An array with multiple types converts the elements to the most abstract type

class(c(5, 'hi', TRUE))
#> [1] "character"

Test if numeric

is.numeric(5)
#> [1] TRUE

Test if string

is.character('hi')
#> [1] TRUE

Test if boolean

is.logical(TRUE)
#> [1] TRUE

3.5 Converting and parsing

Parse or convert to numeric

as.numeric(c("5", TRUE, 1:3, "abc"))
#> Warning: NAs introduced by coercion
#> [1]  5 NA  1  2  3 NA

To string

as.character(5)
#> [1] "5"
format(1/3)
#> [1] "0.3333333"
format(1/3 , digits = 16)
#> [1] "0.3333333333333333"
as.character(TRUE)
#> [1] "TRUE"

Convert to boolean. Zero is false. Other numbers are true.

as.logical(0:2)
#> [1] FALSE  TRUE  TRUE

3.6 Missing values (NA)

Any type can have missing values.

class(c(1, 2, 3, NA, 5))
#> [1] "numeric"

Missing values are very common in datasets.

is.na(c(NA, 1, ""))
#> [1]  TRUE FALSE FALSE

Any operation performed on NA will also yield NA. So, you can operate on arrays with missing values.

c(5, NA, 7) + 1
#> [1]  6 NA  8

Be careful about aggregation functions like min(), max(), and mean(). To ignore NAs, use the na.rm parameter.

mean(c(5, NA, 7), na.rm=TRUE)
#> [1] 6

3.7 Factor

A factor is like an enum in other languages. It encodes strings as integers via a dictionary.

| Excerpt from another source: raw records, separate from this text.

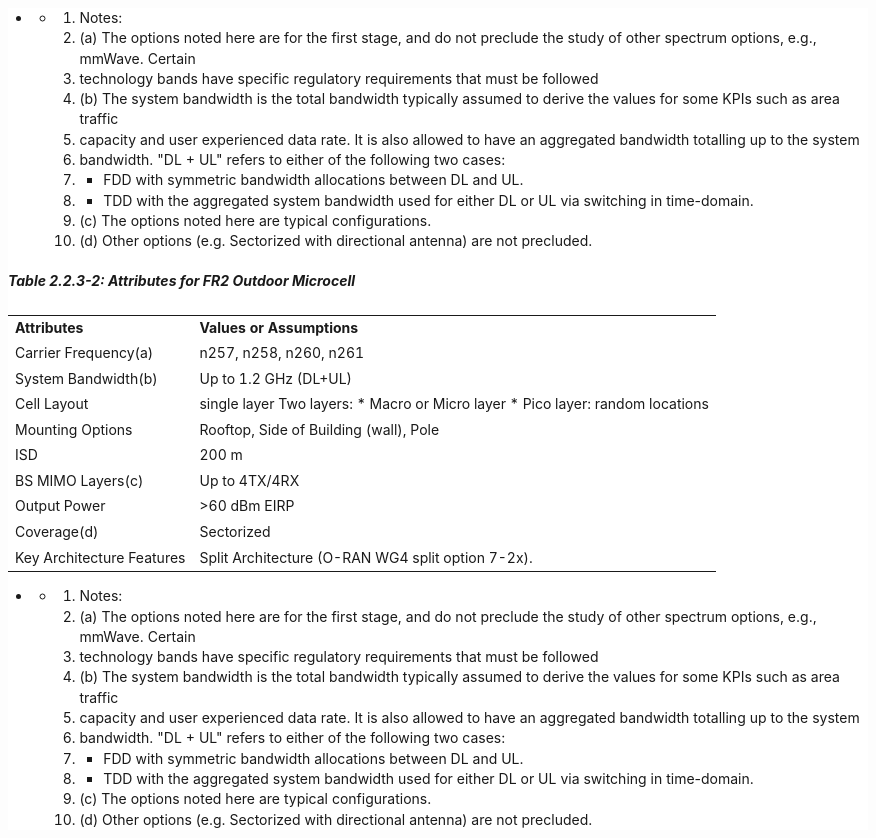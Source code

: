 </div>

* + 1. Notes:
    2. (a) The options noted here are for the first stage, and do not preclude the study of other spectrum options, e.g., mmWave. Certain
    3. technology bands have specific regulatory requirements that must be followed
    4. (b) The system bandwidth is the total bandwidth typically assumed to derive the values for some KPIs such as area traffic
    5. capacity and user experienced data rate. It is also allowed to have an aggregated bandwidth totalling up to the system
    6. bandwidth. "DL + UL" refers to either of the following two cases:
    7. - FDD with symmetric bandwidth allocations between DL and UL.
    8. - TDD with the aggregated system bandwidth used for either DL or UL via switching in time-domain.
    9. (c) The options noted here are typical configurations.
    10. (d) Other options (e.g. Sectorized with directional antenna) are not precluded.

##### Table 2.2.3-2: Attributes for FR2 Outdoor Microcell

<div class="table-wrapper" markdown="block">

|  |  |
| --- | --- |
| **Attributes** | **Values or Assumptions** |
| Carrier Frequency(a) | n257, n258, n260, n261 |
| System Bandwidth(b) | Up to 1.2 GHz (DL+UL) |
| Cell Layout | single layer Two layers:   * Macro or Micro layer * Pico layer: random locations |
| Mounting Options | Rooftop, Side of Building (wall), Pole |
| ISD | 200 m |
| BS MIMO Layers(c) | Up to 4TX/4RX |
| Output Power | >60 dBm EIRP |
| Coverage(d) | Sectorized |
| Key Architecture Features | Split Architecture (O-RAN WG4 split option 7-2x). |

</div>

* + 1. Notes:
    2. (a) The options noted here are for the first stage, and do not preclude the study of other spectrum options, e.g., mmWave. Certain
    3. technology bands have specific regulatory requirements that must be followed
    4. (b) The system bandwidth is the total bandwidth typically assumed to derive the values for some KPIs such as area traffic
    5. capacity and user experienced data rate. It is also allowed to have an aggregated bandwidth totalling up to the system
    6. bandwidth. "DL + UL" refers to either of the following two cases:
    7. - FDD with symmetric bandwidth allocations between DL and UL.
    8. - TDD with the aggregated system bandwidth used for either DL or UL via switching in time-domain.
    9. (c) The options noted here are typical configurations.
    10. (d) Other options (e.g. Sectorized with directional antenna) are not precluded.
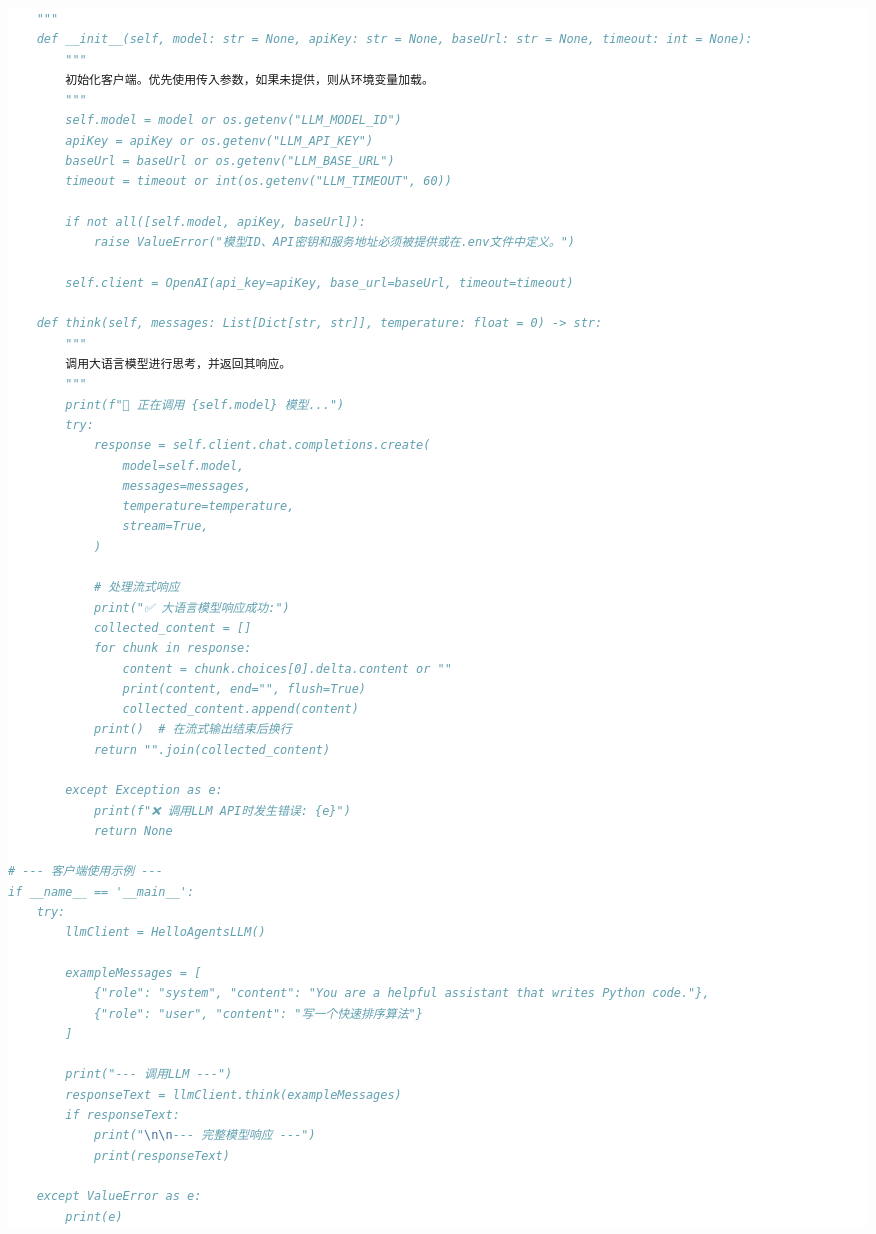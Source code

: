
 ```python
    """
    def __init__(self, model: str = None, apiKey: str = None, baseUrl: str = None, timeout: int = None):
        """
        初始化客户端。优先使用传入参数，如果未提供，则从环境变量加载。
        """
        self.model = model or os.getenv("LLM_MODEL_ID")
        apiKey = apiKey or os.getenv("LLM_API_KEY")
        baseUrl = baseUrl or os.getenv("LLM_BASE_URL")
        timeout = timeout or int(os.getenv("LLM_TIMEOUT", 60))
        
        if not all([self.model, apiKey, baseUrl]):
            raise ValueError("模型ID、API密钥和服务地址必须被提供或在.env文件中定义。")

        self.client = OpenAI(api_key=apiKey, base_url=baseUrl, timeout=timeout)

    def think(self, messages: List[Dict[str, str]], temperature: float = 0) -> str:
        """
        调用大语言模型进行思考，并返回其响应。
        """
        print(f"🧠 正在调用 {self.model} 模型...")
        try:
            response = self.client.chat.completions.create(
                model=self.model,
                messages=messages,
                temperature=temperature,
                stream=True,
            )
            
            # 处理流式响应
            print("✅ 大语言模型响应成功:")
            collected_content = []
            for chunk in response:
                content = chunk.choices[0].delta.content or ""
                print(content, end="", flush=True)
                collected_content.append(content)
            print()  # 在流式输出结束后换行
            return "".join(collected_content)

        except Exception as e:
            print(f"❌ 调用LLM API时发生错误: {e}")
            return None

# --- 客户端使用示例 ---
if __name__ == '__main__':
    try:
        llmClient = HelloAgentsLLM()
        
        exampleMessages = [
            {"role": "system", "content": "You are a helpful assistant that writes Python code."},
            {"role": "user", "content": "写一个快速排序算法"}
        ]
        
        print("--- 调用LLM ---")
        responseText = llmClient.think(exampleMessages)
        if responseText:
            print("\n\n--- 完整模型响应 ---")
            print(responseText)

    except ValueError as e:
        print(e)


```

Create an array with many repeating values

data = sample(c("hello", "cruel", "world"), 12, replace=TRUE)
data
#>  [1] "world" "cruel" "world" "hello" "world" "hello" "cruel" "world" "world"
#> [10] "hello" "cruel" "world"

Make it into a factor

data = factor(data)
data
#>  [1] world cruel world hello world hello cruel world world hello cruel world
#> Levels: cruel hello world

The array is now an integer array with a dictionary

as.numeric(data)
#>  [1] 3 1 3 2 3 2 1 3 3 2 1 3
data[1]
#> [1] world
#> Levels: cruel hello world

See the different values in the array

levels(data)
#> [1] "cruel" "hello" "world"

For more info, see the factors chapter in R4DS.